Using a somewhat awkward framing device of Suleiman himself riding in a taxi from the airport after arriving in Israel, Time delivers a series of vignettes running from the late 40’s to the present, making observation about key moments in a families history, while struggling with their place as Israeli-Arab’s.
The initial tableau finds the mayor of Nazareth surrendering to the Israeli army when an Arab stronghold fails in 1948. Of course, Fuad Suleiman (Saleh Bakri) resists the changes, as his family moves abroad, eventually suffering brutality. The film then shifts decades later to Fuad’s son Elia (the director, played by Zuhair Abu Hanna, as a child), being scolded in school for remarks made about the U.S.
Inevitably, the further sequences detail an aging Elia suffering further injustices, eventually leaving the country, only to return in the final leg, giving the film its dramatic heft.

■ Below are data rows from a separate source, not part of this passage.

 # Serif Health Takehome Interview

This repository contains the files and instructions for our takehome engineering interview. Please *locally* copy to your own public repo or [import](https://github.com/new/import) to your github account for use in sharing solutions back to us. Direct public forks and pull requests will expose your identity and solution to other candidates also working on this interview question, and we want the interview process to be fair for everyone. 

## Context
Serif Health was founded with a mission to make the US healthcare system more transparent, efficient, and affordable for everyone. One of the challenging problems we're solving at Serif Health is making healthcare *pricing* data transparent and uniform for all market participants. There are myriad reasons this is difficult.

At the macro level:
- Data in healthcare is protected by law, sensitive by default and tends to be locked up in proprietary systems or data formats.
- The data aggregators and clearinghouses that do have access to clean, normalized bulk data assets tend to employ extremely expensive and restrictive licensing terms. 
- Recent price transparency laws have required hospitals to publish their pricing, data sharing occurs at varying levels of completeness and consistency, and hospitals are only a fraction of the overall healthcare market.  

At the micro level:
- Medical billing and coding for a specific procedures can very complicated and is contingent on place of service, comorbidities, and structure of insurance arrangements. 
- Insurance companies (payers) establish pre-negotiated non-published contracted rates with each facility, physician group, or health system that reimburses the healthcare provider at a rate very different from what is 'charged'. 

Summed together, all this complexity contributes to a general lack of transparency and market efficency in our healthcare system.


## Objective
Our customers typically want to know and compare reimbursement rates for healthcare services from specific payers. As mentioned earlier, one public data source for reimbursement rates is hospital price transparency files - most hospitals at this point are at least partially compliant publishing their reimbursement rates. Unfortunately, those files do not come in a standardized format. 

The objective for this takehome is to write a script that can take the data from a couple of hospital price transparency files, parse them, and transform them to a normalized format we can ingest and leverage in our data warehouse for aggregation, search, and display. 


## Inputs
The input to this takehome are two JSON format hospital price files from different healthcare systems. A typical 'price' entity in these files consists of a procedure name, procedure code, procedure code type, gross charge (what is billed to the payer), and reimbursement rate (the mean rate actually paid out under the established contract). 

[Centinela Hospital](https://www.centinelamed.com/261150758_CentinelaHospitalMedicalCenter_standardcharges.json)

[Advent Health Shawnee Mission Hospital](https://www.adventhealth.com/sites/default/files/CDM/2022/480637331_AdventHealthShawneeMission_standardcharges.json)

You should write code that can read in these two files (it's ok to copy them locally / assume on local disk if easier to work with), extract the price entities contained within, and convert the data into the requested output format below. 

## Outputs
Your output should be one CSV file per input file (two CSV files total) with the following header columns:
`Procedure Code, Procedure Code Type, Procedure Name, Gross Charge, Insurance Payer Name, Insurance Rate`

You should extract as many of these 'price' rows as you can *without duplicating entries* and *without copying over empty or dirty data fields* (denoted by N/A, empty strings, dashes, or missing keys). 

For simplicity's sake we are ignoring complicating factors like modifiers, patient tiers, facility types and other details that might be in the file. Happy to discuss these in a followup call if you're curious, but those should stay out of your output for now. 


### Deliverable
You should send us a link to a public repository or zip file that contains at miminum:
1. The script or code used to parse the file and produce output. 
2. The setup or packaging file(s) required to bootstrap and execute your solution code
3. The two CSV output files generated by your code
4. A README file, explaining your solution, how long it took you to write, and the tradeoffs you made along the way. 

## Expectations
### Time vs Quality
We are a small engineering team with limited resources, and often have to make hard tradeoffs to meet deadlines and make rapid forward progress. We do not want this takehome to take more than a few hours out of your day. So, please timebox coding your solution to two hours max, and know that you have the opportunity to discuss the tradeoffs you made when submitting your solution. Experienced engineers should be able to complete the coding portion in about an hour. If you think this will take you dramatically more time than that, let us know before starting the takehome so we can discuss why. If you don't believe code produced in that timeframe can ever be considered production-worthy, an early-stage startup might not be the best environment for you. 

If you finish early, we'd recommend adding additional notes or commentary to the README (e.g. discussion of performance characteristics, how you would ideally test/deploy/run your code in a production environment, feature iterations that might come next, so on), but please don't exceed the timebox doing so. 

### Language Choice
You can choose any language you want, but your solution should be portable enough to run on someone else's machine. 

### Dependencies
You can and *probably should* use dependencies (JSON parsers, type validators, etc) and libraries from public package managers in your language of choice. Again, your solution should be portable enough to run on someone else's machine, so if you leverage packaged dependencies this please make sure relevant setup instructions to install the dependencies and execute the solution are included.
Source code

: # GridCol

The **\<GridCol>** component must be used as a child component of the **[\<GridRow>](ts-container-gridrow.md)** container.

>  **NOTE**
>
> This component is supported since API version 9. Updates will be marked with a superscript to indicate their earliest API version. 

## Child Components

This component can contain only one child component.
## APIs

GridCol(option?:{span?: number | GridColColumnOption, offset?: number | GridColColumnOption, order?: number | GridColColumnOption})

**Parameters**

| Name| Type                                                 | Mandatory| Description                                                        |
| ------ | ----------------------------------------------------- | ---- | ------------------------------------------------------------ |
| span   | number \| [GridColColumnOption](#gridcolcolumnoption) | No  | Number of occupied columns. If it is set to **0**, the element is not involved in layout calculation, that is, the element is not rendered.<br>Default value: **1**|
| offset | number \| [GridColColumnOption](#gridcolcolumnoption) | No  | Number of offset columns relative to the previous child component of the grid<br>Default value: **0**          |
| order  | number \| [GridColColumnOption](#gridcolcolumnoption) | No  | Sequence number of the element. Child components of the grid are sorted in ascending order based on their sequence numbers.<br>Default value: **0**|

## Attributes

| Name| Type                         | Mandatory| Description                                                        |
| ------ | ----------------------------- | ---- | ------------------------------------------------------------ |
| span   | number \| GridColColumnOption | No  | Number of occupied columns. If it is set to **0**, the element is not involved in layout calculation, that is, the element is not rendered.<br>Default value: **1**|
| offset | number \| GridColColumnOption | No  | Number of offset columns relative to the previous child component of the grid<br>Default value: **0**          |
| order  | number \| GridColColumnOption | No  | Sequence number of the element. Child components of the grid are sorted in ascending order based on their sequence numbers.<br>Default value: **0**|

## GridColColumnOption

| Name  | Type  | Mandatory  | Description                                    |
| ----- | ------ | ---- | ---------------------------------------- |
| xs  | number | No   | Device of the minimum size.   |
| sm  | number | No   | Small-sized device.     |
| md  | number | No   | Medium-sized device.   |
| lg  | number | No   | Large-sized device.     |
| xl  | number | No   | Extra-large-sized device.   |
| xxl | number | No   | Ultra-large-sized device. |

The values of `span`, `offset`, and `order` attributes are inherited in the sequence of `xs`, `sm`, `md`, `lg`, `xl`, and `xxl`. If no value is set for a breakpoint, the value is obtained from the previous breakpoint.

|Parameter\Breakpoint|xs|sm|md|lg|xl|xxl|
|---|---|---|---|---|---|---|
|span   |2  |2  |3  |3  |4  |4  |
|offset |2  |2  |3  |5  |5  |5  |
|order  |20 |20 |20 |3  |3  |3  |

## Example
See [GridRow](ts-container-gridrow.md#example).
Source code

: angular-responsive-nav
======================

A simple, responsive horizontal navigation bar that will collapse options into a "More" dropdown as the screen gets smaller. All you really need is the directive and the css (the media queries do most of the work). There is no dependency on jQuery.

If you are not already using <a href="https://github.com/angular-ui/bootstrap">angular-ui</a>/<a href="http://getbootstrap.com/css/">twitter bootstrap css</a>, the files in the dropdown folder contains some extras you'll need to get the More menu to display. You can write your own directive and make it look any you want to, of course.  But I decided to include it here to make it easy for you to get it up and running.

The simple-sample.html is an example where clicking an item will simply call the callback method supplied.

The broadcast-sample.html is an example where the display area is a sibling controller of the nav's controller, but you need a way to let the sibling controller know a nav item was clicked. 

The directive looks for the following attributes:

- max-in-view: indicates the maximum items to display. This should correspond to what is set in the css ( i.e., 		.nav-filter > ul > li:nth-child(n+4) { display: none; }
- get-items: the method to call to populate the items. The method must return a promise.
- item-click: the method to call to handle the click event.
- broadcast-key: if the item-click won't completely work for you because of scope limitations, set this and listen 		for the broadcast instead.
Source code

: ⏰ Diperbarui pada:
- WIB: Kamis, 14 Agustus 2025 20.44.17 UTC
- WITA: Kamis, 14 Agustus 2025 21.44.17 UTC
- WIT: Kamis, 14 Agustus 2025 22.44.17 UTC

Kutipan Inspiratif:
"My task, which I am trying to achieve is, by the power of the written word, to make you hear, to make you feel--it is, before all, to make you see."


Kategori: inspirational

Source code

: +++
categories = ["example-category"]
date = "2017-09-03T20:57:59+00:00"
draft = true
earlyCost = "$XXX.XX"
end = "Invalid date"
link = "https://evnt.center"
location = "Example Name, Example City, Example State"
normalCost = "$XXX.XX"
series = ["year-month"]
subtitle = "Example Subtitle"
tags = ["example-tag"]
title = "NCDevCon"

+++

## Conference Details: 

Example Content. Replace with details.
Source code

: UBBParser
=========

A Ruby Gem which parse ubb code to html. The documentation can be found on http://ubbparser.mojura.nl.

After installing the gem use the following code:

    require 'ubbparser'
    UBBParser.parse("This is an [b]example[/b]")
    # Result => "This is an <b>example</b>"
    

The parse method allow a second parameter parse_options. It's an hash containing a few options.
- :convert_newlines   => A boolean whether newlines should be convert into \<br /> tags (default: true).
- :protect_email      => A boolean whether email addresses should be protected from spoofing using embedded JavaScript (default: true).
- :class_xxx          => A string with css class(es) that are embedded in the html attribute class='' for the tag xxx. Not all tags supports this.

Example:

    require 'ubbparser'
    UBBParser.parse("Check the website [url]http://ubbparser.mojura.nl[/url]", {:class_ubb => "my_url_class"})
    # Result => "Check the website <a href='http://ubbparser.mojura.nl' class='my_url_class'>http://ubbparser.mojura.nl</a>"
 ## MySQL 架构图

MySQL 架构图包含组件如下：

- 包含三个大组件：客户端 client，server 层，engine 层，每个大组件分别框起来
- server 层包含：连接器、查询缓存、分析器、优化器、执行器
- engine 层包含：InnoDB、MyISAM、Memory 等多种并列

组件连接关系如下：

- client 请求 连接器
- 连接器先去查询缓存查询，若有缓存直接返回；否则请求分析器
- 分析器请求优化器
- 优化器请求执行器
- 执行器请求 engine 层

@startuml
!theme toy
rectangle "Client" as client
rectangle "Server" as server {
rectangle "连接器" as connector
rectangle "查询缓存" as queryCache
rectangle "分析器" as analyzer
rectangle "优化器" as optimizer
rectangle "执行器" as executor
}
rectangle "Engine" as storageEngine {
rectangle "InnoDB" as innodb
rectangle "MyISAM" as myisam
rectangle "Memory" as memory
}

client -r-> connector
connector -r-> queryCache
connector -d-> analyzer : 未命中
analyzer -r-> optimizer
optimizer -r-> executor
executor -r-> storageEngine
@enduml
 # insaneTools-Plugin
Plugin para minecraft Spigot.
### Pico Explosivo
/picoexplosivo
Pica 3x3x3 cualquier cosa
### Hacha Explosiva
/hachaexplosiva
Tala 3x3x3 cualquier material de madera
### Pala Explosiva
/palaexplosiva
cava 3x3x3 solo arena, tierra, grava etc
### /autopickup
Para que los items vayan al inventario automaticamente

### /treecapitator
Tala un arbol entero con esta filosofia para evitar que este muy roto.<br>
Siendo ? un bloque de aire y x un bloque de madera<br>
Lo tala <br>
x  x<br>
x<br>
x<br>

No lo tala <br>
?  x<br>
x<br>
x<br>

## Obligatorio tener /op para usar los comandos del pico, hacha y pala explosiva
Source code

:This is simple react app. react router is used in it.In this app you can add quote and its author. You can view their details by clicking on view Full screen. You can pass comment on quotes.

Aside from some techniques that occasionally prove a little too heavy-handed and some obnoxious secondary characters, this Palestinian comedy proves quite affecting and engaging. Much of this success comes from a unique visual style, wherein scenes are shot with an angularity and theatrical specificity that heightens the exaggerative elements. Even viewers unconvinced by the narrative should find appeal in overall aesthetics.